- _WHAT IS NEEDED_
Match the string "menores" against each line below, and copy every line that matches.

- _EXERCISE INPUT_
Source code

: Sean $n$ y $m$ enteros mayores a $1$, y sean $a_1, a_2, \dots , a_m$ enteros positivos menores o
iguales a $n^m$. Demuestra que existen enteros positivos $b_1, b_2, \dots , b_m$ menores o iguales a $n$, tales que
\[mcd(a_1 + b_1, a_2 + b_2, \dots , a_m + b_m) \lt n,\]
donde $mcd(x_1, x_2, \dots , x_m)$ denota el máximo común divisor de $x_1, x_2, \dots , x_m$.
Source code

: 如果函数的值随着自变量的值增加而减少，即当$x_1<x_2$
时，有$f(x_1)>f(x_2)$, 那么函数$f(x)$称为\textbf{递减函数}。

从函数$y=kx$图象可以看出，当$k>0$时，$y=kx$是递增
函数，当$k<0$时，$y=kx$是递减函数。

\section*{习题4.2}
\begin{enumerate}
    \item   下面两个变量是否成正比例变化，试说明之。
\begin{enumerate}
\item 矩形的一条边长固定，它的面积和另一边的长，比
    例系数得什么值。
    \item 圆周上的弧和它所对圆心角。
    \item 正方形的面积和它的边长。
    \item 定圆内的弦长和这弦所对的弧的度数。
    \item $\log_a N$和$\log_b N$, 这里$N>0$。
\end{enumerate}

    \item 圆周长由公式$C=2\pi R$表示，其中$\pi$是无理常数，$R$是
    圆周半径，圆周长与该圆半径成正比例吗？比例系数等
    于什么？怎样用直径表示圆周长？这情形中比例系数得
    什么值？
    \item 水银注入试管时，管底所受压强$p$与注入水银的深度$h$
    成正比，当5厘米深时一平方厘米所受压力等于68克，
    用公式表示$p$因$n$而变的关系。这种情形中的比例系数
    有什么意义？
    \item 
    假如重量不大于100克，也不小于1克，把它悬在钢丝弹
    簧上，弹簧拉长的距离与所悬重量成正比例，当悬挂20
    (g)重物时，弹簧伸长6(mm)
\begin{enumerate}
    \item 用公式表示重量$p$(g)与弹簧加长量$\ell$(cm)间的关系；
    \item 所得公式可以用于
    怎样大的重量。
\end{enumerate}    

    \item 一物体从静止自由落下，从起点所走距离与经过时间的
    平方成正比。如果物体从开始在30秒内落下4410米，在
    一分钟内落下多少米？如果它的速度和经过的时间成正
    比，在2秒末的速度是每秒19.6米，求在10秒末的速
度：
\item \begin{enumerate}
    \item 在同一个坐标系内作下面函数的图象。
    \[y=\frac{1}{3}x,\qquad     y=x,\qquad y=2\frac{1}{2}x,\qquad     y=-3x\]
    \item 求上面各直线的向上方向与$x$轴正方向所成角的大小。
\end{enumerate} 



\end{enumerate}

- _WRITTEN ANSWER_
: Sean $n$ y $m$ enteros mayores a $1$, y sean $a_1, a_2, \dots , a_m$ enteros positivos menores o
iguales a $n^m$. Demuestra que existen enteros positivos $b_1, b_2, \dots , b_m$ menores o iguales a $n$, tales que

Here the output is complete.